What about a sample mean?

Sample Mean Formula

Well, they look identical, except for the lowercase N. In each case, you just add each xᵢ, and divide by how many x’s there are. If we are dealing with an entire population, we would use N, instead of n, to indicate the total number of points in the population.

Now, what is standard deviation σ (called sigma)?

If a population contains N points, then the standard deviation is the square root of the variance, which is the summed-and-averaged squared differences of each data point and the population mean, or μ:

Formula for Population Standard Deviation

But what about a sample standard deviation, s, with n data points and sample mean x-bar:

Formula for Sample Standard Deviation

Alas, the dreaded n-1 appears. Why? Shouldn’t it be the same formula? It was virtually the same formula for population mean and sample mean!

The short answer is: this is very complex, to such an extent that most instructors explain n-1 by saying the sample standard deviation will ‘a biased estimator’ if you don’t do it.

What is Bias, and Why is it There?

The Wikipedia explanation can be found here.

It’s not helpful.

To really understand n-1, just like any other brief attempt to explain Bessel’s Correction, requires holding a lot in your head at once. I’m not talking about a proof, either. I’m talking about truly understanding the differences between a sample and a population.

What is a sample?

A sample is always a subset of a population it’s intended to represent (a subset can be the same size as the original set, in the unusual case of sampling an entire population without replacement). This is a massive leap alone. Once a sample is taken, there are presumed, hypothetical parameters and distributions built into that sample-representation.

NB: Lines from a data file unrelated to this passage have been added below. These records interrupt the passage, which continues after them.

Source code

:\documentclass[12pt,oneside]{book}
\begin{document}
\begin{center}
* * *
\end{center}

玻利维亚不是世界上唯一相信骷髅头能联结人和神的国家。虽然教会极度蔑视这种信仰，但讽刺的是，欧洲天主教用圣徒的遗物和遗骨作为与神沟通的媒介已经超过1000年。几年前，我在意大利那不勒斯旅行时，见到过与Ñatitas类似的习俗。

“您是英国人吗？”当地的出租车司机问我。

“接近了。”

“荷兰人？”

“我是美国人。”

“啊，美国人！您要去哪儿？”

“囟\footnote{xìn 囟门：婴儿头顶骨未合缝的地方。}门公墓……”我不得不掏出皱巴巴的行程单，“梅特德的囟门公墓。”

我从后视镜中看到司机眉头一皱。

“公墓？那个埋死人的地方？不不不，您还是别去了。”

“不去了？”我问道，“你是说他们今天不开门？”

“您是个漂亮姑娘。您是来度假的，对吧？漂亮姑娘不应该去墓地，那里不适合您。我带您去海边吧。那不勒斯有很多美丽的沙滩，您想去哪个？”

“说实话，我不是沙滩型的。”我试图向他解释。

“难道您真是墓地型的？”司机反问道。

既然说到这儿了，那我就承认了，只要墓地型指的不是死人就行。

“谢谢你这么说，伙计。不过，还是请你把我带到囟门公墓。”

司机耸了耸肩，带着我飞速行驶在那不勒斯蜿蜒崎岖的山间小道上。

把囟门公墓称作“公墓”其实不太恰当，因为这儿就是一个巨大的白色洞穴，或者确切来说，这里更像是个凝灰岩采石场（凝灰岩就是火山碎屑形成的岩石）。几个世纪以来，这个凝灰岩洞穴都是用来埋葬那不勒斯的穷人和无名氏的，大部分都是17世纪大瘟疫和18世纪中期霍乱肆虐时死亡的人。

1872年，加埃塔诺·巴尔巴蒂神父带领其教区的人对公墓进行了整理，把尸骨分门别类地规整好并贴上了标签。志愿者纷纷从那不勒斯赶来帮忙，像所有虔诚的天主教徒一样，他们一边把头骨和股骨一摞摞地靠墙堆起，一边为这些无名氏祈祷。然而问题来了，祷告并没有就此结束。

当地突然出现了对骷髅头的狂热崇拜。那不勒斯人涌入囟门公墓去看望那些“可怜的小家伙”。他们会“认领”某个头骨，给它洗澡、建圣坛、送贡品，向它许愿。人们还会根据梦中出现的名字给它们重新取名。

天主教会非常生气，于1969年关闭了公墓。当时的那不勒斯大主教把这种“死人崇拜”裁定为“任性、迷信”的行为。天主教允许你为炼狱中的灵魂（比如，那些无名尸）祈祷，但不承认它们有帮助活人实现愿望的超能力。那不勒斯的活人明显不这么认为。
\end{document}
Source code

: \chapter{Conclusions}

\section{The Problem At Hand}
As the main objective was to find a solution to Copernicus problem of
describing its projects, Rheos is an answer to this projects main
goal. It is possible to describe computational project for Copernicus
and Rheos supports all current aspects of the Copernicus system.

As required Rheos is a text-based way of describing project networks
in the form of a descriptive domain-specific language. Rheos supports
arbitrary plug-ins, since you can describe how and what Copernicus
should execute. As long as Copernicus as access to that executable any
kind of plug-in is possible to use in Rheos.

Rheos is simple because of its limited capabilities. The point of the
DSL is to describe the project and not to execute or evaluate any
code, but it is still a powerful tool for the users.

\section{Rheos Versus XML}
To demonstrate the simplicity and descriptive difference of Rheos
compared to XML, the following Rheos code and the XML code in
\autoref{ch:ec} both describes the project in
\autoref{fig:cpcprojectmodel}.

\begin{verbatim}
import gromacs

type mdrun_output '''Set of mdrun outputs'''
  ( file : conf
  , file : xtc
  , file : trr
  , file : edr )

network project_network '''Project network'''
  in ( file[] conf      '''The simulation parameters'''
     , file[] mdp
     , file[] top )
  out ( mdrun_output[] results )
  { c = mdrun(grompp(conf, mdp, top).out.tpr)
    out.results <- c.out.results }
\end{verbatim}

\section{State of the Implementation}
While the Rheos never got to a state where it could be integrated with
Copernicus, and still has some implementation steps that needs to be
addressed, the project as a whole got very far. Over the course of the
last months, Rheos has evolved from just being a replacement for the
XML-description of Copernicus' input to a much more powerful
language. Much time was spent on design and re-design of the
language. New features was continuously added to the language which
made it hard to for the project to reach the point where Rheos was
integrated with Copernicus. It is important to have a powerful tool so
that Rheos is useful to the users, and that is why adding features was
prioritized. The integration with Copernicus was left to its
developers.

The very word statistic refers to some piece of information about a sample (such as a mean, or median) which corresponds to some piece of analogous information about the population (again, such as mean, or median) called a parameter. The field of ‘Statistics’ is named as such, instead of ‘Parametrics’, to convey this attitude of inference from smaller to larger, and this leap, again, has many assumptions built into it. For example, if prior assumptions about a sample’s population are actually quantified, this leads to Bayesian statistics. If not, this leads to frequentism, both outside the scope of this post, but nevertheless important angles to consider in the context of Bessel’s correction. (in fact, in Bayesian inference Bessel’s Correction is not used, since prior probabilities about population parameters are intended to handle bias in a different way, upfront. Variance and standard deviation are calculated with plain old n).

But let’s not lose focus. Now that we’ve stated the important fundamental difference between a sample and a population, let’s consider the implications of sampling. I will be using the Normal distribution for the following examples for the sake of simplicity, as well as this Jupyter notebook which contains one-million simulated, Normally distributed data points for visualizing intuitions about samples. I highly recommend playing with it yourself, or simply using from sklearn.datasets import make_gaussian_quantiles to get a hands-on feel for what’s really going on with sampling.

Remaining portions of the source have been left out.